Dataset excerpts:
[Start of section]
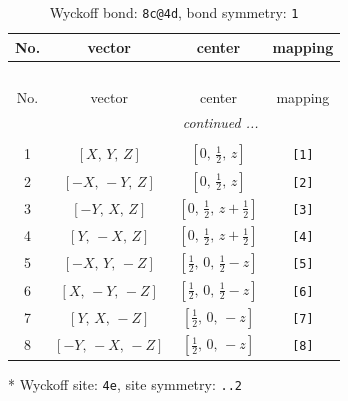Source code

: \documentclass[fleqn,8pt]{jsarticle}
\begin{document}
\renewcommand{\arraystretch}{1.2}
\begin{longtable}{cccc}
\caption{Wyckoff bond: {\tt 8c@4d}, bond symmetry: {\tt 1}}
 \\
 \hline \hline
No. & vector & center & mapping \\ \hline \endfirsthead

\multicolumn{3}{l}{\tablename\ \thetable{}} \\
 \hline \hline
No. & vector & center & mapping \\ \hline \endhead

 \hline \hline
\multicolumn{3}{r}{\footnotesize\it continued ...} \\ \endfoot

 \hline \hline
\multicolumn{3}{r}{} \\ \endlastfoot

1 & $\left[ X,\, Y,\, Z \right]$ & $\left[ 0,\, \frac{1}{2},\, z \right]$ & {\tt [1]} \\ \hline
2 & $\left[ - X,\, - Y,\, Z \right]$ & $\left[ 0,\, \frac{1}{2},\, z \right]$ & {\tt [2]} \\ \hline
3 & $\left[ - Y,\, X,\, Z \right]$ & $\left[ 0,\, \frac{1}{2},\, z + \frac{1}{2} \right]$ & {\tt [3]} \\ \hline
4 & $\left[ Y,\, - X,\, Z \right]$ & $\left[ 0,\, \frac{1}{2},\, z + \frac{1}{2} \right]$ & {\tt [4]} \\ \hline
5 & $\left[ - X,\, Y,\, - Z \right]$ & $\left[ \frac{1}{2},\, 0,\, \frac{1}{2} - z \right]$ & {\tt [5]} \\ \hline
6 & $\left[ X,\, - Y,\, - Z \right]$ & $\left[ \frac{1}{2},\, 0,\, \frac{1}{2} - z \right]$ & {\tt [6]} \\ \hline
7 & $\left[ Y,\, X,\, - Z \right]$ & $\left[ \frac{1}{2},\, 0,\, - z \right]$ & {\tt [7]} \\ \hline
8 & $\left[ - Y,\, - X,\, - Z \right]$ & $\left[ \frac{1}{2},\, 0,\, - z \right]$ & {\tt [8]} \\
\end{longtable}
* Wyckoff site: {\tt 4e}, site symmetry: {\tt ..2}
\renewcommand{\arraystretch}{1.2}
\end{document}
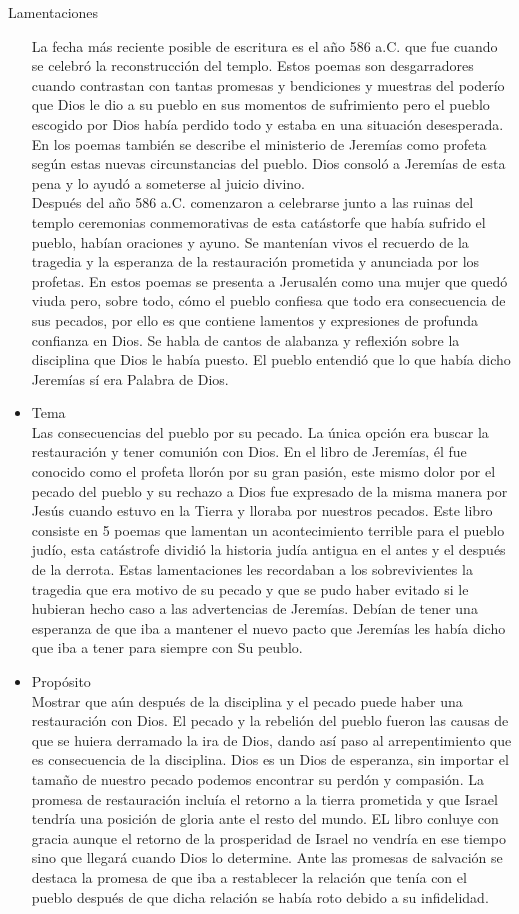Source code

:\begin{section}{Lamentaciones}
\begin{itemize}
			La fecha más reciente posible de escritura es el año 586 a.C. que fue cuando se celebró la reconstrucción del templo. Estos poemas son desgarradores cuando contrastan con tantas promesas y bendiciones y muestras del poderío que Dios le dio a su pueblo en sus momentos de sufrimiento pero el pueblo escogido por Dios había perdido todo y estaba en una situación desesperada. En los poemas también se describe el ministerio de Jeremías como profeta según estas nuevas circunstancias del pueblo. Dios consoló a Jeremías de esta pena y lo ayudó a someterse al juicio divino.\\
			Después del año 586 a.C. comenzaron a celebrarse junto a las ruinas del templo ceremonias conmemorativas de esta catástorfe que había sufrido el pueblo, habían oraciones y ayuno. Se mantenían vivos el recuerdo de la tragedia y la esperanza de la restauración prometida y anunciada por los profetas.
			\newpage
			En estos poemas se presenta a Jerusalén como una mujer que quedó viuda pero, sobre todo, cómo el pueblo confiesa que todo era consecuencia de sus pecados, por ello es que contiene lamentos y expresiones de profunda confianza en Dios. Se habla de cantos de alabanza y reflexión sobre la disciplina que Dios le había puesto. El pueblo entendió que lo que había dicho Jeremías sí era Palabra de Dios.
		\item Tema\\
			Las consecuencias del pueblo por su pecado. La única opción era buscar la restauración y tener comunión con Dios. En el libro de Jeremías, él fue conocido como el profeta llorón por su gran pasión, este mismo dolor por el pecado del pueblo y su rechazo a Dios fue expresado de la misma manera por Jesús cuando estuvo en la Tierra y lloraba por nuestros pecados. Este libro consiste en 5 poemas que lamentan un acontecimiento terrible para el pueblo judío, esta catástrofe dividió la historia judía antigua en el antes y el después de la derrota. Estas lamentaciones les recordaban a los sobrevivientes la tragedia que era motivo de su pecado y que se pudo haber evitado si le hubieran hecho caso a las advertencias de Jeremías. Debían de tener una esperanza de que iba a mantener el nuevo pacto que Jeremías les había dicho que iba a tener para siempre con Su peublo.	
		\item Propósito\\
			Mostrar que aún después de la disciplina y el pecado puede haber una restauración con Dios. El pecado y la rebelión del pueblo fueron las causas de que se huiera derramado la ira de Dios, dando así paso al arrepentimiento que es consecuencia de la disciplina. Dios es un Dios de esperanza, sin importar el tamaño de nuestro pecado podemos encontrar su perdón y compasión. La promesa de restauración incluía el retorno a la tierra prometida y que Israel tendría una posición de gloria ante el resto del mundo. EL libro conluye con gracia aunque el retorno de la prosperidad de Israel no vendría en ese tiempo sino que llegará cuando Dios lo determine. Ante las promesas de salvación se destaca la promesa de que iba a restablecer la relación que tenía con el pueblo después de que dicha relación se había roto debido a su infidelidad.

\end{itemize}
\end{section}
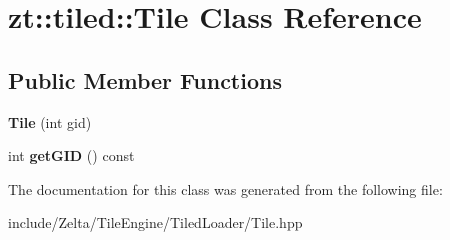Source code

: \hypertarget{classzt_1_1tiled_1_1_tile}{}\section{zt\+:\+:tiled\+:\+:Tile Class Reference}
\label{classzt_1_1tiled_1_1_tile}
\subsection*{Public Member Functions}
\begin{DoxyCompactItemize}
\item 
\mbox{\label{classzt_1_1tiled_1_1_tile_aa178268dae96e986737e3f1753da0aaa}} 
{\bfseries Tile} (int gid)
\item 
\mbox{\label{classzt_1_1tiled_1_1_tile_a2b9b5baee7c8816366bc553a84b24c77}} 
int {\bfseries get\+G\+ID} () const
\end{DoxyCompactItemize}


The documentation for this class was generated from the following file\+:\begin{DoxyCompactItemize}
\item 
include/\+Zelta/\+Tile\+Engine/\+Tiled\+Loader/Tile.\+hpp\end{DoxyCompactItemize}
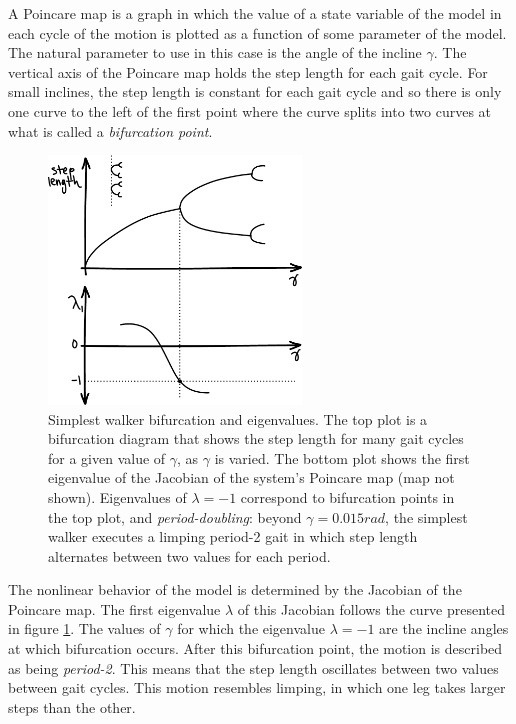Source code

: A Poincare map is a graph in which the value of a state variable of the model in each cycle of the motion is plotted as a function of some parameter of the model. The natural parameter to use in this case is the angle of the incline $\gamma$. The vertical axis of the Poincare map holds the step length for each gait cycle. For small inclines, the step length is constant for each gait cycle and so there is only one curve to the left of the first point where the curve splits into two curves at what is called a \emph{bifurcation point}.

\begin{figure}[h]		%
\begin{centering}
\includegraphics[width=0.6\textwidth]{Figures/SimplestWalkerEigenvalues}\par
\end{centering}
\caption[Plot: Simplest Walker Bifurcation and Eigenvalues]{Simplest walker bifurcation and eigenvalues. The top plot is a bifurcation diagram that shows the step length for many gait cycles for a given value of $\gamma$, as $\gamma$ is varied. The bottom plot shows the first eigenvalue of the Jacobian of the system's Poincare map (map not shown). Eigenvalues of $\lambda = -1$ correspond to bifurcation points in the top plot, and \emph{period-doubling}: beyond $\gamma = 0.015 rad$, the simplest walker executes a limping period-2 gait in which step length alternates between two values for each period.}
\label{fig:SimplestWalkerEigenvalues}
\end{figure}
%

The nonlinear behavior of the model is determined by the Jacobian of the Poincare map. The first eigenvalue $\lambda$ of this Jacobian follows the curve presented in figure \ref{fig:SimplestWalkerEigenvalues}. The values of $\gamma$ for which the eigenvalue $\lambda = -1$ are the incline angles at which bifurcation occurs. After this bifurcation point, the motion is described as being \textit{period-2}. This means that the step length oscillates between two values between gait cycles. This motion resembles limping, in which one leg takes larger steps than the other.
[End of section]
Task item:
Output the records above in their entirety and exactly, leaving out all images.

Task response:
Source code

: \documentclass[fleqn,8pt]{jsarticle}
\begin{document}
\renewcommand{\arraystretch}{1.2}
\begin{longtable}{cccc}
\caption{Wyckoff bond: {\tt 8c@4d}, bond symmetry: {\tt 1}}
 \\
 \hline \hline
No. & vector & center & mapping \\ \hline \endfirsthead

\multicolumn{3}{l}{\tablename\ \thetable{}} \\
 \hline \hline
No. & vector & center & mapping \\ \hline \endhead

 \hline \hline
\multicolumn{3}{r}{\footnotesize\it continued ...} \\ \endfoot

 \hline \hline
\multicolumn{3}{r}{} \\ \endlastfoot

1 & $\left[ X,\, Y,\, Z \right]$ & $\left[ 0,\, \frac{1}{2},\, z \right]$ & {\tt [1]} \\ \hline
2 & $\left[ - X,\, - Y,\, Z \right]$ & $\left[ 0,\, \frac{1}{2},\, z \right]$ & {\tt [2]} \\ \hline
3 & $\left[ - Y,\, X,\, Z \right]$ & $\left[ 0,\, \frac{1}{2},\, z + \frac{1}{2} \right]$ & {\tt [3]} \\ \hline
4 & $\left[ Y,\, - X,\, Z \right]$ & $\left[ 0,\, \frac{1}{2},\, z + \frac{1}{2} \right]$ & {\tt [4]} \\ \hline
5 & $\left[ - X,\, Y,\, - Z \right]$ & $\left[ \frac{1}{2},\, 0,\, \frac{1}{2} - z \right]$ & {\tt [5]} \\ \hline
6 & $\left[ X,\, - Y,\, - Z \right]$ & $\left[ \frac{1}{2},\, 0,\, \frac{1}{2} - z \right]$ & {\tt [6]} \\ \hline
7 & $\left[ Y,\, X,\, - Z \right]$ & $\left[ \frac{1}{2},\, 0,\, - z \right]$ & {\tt [7]} \\ \hline
8 & $\left[ - Y,\, - X,\, - Z \right]$ & $\left[ \frac{1}{2},\, 0,\, - z \right]$ & {\tt [8]} \\
\end{longtable}
* Wyckoff site: {\tt 4e}, site symmetry: {\tt ..2}
\renewcommand{\arraystretch}{1.2}
\end{document}
Source code

:\begin{section}{Lamentaciones}
\begin{itemize}
			La fecha más reciente posible de escritura es el año 586 a.C. que fue cuando se celebró la reconstrucción del templo. Estos poemas son desgarradores cuando contrastan con tantas promesas y bendiciones y muestras del poderío que Dios le dio a su pueblo en sus momentos de sufrimiento pero el pueblo escogido por Dios había perdido todo y estaba en una situación desesperada. En los poemas también se describe el ministerio de Jeremías como profeta según estas nuevas circunstancias del pueblo. Dios consoló a Jeremías de esta pena y lo ayudó a someterse al juicio divino.\\
			Después del año 586 a.C. comenzaron a celebrarse junto a las ruinas del templo ceremonias conmemorativas de esta catástorfe que había sufrido el pueblo, habían oraciones y ayuno. Se mantenían vivos el recuerdo de la tragedia y la esperanza de la restauración prometida y anunciada por los profetas.
			\newpage
			En estos poemas se presenta a Jerusalén como una mujer que quedó viuda pero, sobre todo, cómo el pueblo confiesa que todo era consecuencia de sus pecados, por ello es que contiene lamentos y expresiones de profunda confianza en Dios. Se habla de cantos de alabanza y reflexión sobre la disciplina que Dios le había puesto. El pueblo entendió que lo que había dicho Jeremías sí era Palabra de Dios.
		\item Tema\\
			Las consecuencias del pueblo por su pecado. La única opción era buscar la restauración y tener comunión con Dios. En el libro de Jeremías, él fue conocido como el profeta llorón por su gran pasión, este mismo dolor por el pecado del pueblo y su rechazo a Dios fue expresado de la misma manera por Jesús cuando estuvo en la Tierra y lloraba por nuestros pecados. Este libro consiste en 5 poemas que lamentan un acontecimiento terrible para el pueblo judío, esta catástrofe dividió la historia judía antigua en el antes y el después de la derrota. Estas lamentaciones les recordaban a los sobrevivientes la tragedia que era motivo de su pecado y que se pudo haber evitado si le hubieran hecho caso a las advertencias de Jeremías. Debían de tener una esperanza de que iba a mantener el nuevo pacto que Jeremías les había dicho que iba a tener para siempre con Su peublo.	
		\item Propósito\\
			Mostrar que aún después de la disciplina y el pecado puede haber una restauración con Dios. El pecado y la rebelión del pueblo fueron las causas de que se huiera derramado la ira de Dios, dando así paso al arrepentimiento que es consecuencia de la disciplina. Dios es un Dios de esperanza, sin importar el tamaño de nuestro pecado podemos encontrar su perdón y compasión. La promesa de restauración incluía el retorno a la tierra prometida y que Israel tendría una posición de gloria ante el resto del mundo. EL libro conluye con gracia aunque el retorno de la prosperidad de Israel no vendría en ese tiempo sino que llegará cuando Dios lo determine. Ante las promesas de salvación se destaca la promesa de que iba a restablecer la relación que tenía con el pueblo después de que dicha relación se había roto debido a su infidelidad.

\end{itemize}
\end{section}
Source code

: \hypertarget{classzt_1_1tiled_1_1_tile}{}\section{zt\+:\+:tiled\+:\+:Tile Class Reference}
\label{classzt_1_1tiled_1_1_tile}
\subsection*{Public Member Functions}
\begin{DoxyCompactItemize}
\item 
\mbox{\label{classzt_1_1tiled_1_1_tile_aa178268dae96e986737e3f1753da0aaa}} 
{\bfseries Tile} (int gid)
\item 
\mbox{\label{classzt_1_1tiled_1_1_tile_a2b9b5baee7c8816366bc553a84b24c77}} 
int {\bfseries get\+G\+ID} () const
\end{DoxyCompactItemize}


The documentation for this class was generated from the following file\+:\begin{DoxyCompactItemize}
\item 
include/\+Zelta/\+Tile\+Engine/\+Tiled\+Loader/Tile.\+hpp\end{DoxyCompactItemize}
Source code

: A Poincare map is a graph in which the value of a state variable of the model in each cycle of the motion is plotted as a function of some parameter of the model. The natural parameter to use in this case is the angle of the incline $\gamma$. The vertical axis of the Poincare map holds the step length for each gait cycle. For small inclines, the step length is constant for each gait cycle and so there is only one curve to the left of the first point where the curve splits into two curves at what is called a \emph{bifurcation point}.

\begin{figure}[h]		%
\begin{centering}
\includegraphics[width=0.6\textwidth]{Figures/SimplestWalkerEigenvalues}\par
\end{centering}
\caption[Plot: Simplest Walker Bifurcation and Eigenvalues]{Simplest walker bifurcation and eigenvalues. The top plot is a bifurcation diagram that shows the step length for many gait cycles for a given value of $\gamma$, as $\gamma$ is varied. The bottom plot shows the first eigenvalue of the Jacobian of the system's Poincare map (map not shown). Eigenvalues of $\lambda = -1$ correspond to bifurcation points in the top plot, and \emph{period-doubling}: beyond $\gamma = 0.015 rad$, the simplest walker executes a limping period-2 gait in which step length alternates between two values for each period.}
\label{fig:SimplestWalkerEigenvalues}
\end{figure}
%

The nonlinear behavior of the model is determined by the Jacobian of the Poincare map. The first eigenvalue $\lambda$ of this Jacobian follows the curve presented in figure \ref{fig:SimplestWalkerEigenvalues}. The values of $\gamma$ for which the eigenvalue $\lambda = -1$ are the incline angles at which bifurcation occurs. After this bifurcation point, the motion is described as being \textit{period-2}. This means that the step length oscillates between two values between gait cycles. This motion resembles limping, in which one leg takes larger steps than the other.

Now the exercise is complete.